Task instructions - Reproduce, exactly and in full, only the lines below from the one containing "1. ✅ Login as admin" through the one containing "For the next".

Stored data
____

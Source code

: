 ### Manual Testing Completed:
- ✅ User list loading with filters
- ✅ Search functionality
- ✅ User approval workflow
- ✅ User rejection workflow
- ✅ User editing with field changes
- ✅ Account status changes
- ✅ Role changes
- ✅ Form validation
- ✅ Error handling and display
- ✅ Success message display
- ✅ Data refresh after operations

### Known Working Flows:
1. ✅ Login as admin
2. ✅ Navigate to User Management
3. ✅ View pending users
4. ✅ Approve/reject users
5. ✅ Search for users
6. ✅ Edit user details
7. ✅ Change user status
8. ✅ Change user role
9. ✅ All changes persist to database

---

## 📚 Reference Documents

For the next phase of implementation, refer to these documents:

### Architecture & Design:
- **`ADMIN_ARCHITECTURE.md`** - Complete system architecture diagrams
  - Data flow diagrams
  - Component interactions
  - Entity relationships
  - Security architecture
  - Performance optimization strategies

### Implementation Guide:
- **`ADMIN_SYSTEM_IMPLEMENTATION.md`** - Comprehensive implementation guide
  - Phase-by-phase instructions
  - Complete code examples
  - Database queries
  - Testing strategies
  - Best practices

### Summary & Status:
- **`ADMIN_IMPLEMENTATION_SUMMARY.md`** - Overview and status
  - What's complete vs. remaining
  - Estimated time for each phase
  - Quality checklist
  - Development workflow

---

____

Solution to this problem -
1. ✅ Login as admin
2. ✅ Navigate to User Management
3. ✅ View pending users
4. ✅ Approve/reject users
5. ✅ Search for users
6. ✅ Edit user details
7. ✅ Change user status
8. ✅ Change user role
9. ✅ All changes persist to database

---

## 📚 Reference Documents

For the next phase of implementation, refer to these documents:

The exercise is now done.